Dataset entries
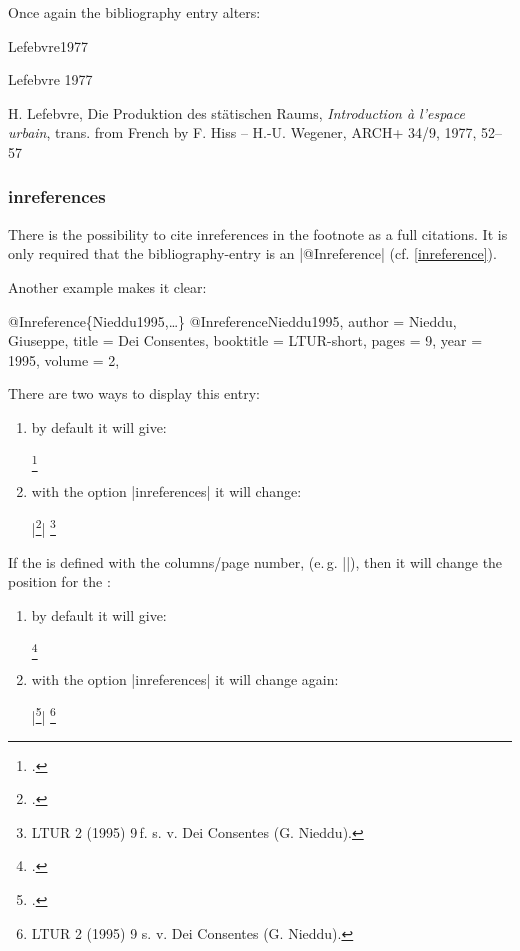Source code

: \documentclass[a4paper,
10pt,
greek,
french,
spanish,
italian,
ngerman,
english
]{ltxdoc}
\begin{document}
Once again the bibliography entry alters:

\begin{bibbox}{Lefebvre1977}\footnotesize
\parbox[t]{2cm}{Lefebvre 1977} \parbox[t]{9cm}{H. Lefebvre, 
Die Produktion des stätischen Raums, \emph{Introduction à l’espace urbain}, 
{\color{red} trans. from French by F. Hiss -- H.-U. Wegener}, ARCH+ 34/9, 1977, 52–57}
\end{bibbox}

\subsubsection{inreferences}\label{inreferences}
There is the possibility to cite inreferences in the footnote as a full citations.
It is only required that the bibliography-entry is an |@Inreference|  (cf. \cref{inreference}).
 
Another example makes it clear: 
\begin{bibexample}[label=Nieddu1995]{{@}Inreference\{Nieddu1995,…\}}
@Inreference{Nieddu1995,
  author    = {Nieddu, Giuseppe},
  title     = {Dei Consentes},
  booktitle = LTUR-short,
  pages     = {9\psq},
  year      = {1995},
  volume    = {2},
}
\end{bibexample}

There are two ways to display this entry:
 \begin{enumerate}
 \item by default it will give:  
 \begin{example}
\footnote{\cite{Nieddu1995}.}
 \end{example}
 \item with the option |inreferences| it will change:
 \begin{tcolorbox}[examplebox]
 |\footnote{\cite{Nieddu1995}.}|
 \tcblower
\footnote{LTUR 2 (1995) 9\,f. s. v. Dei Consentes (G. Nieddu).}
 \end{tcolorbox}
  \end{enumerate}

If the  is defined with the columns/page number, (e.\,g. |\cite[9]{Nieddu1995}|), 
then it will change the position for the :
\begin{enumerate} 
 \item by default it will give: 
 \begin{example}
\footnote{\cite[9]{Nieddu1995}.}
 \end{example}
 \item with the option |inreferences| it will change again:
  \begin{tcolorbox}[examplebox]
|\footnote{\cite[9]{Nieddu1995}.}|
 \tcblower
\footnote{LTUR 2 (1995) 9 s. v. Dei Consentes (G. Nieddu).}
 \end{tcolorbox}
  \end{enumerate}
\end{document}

§ **Exercise aim**: Report back every line of the entries in which "will" occurs.

§ **Answer space**:
 \item by default it will give:  
 \item with the option |inreferences| it will change:
then it will change the position for the :
 \item by default it will give: 
 \item with the option |inreferences| it will change again:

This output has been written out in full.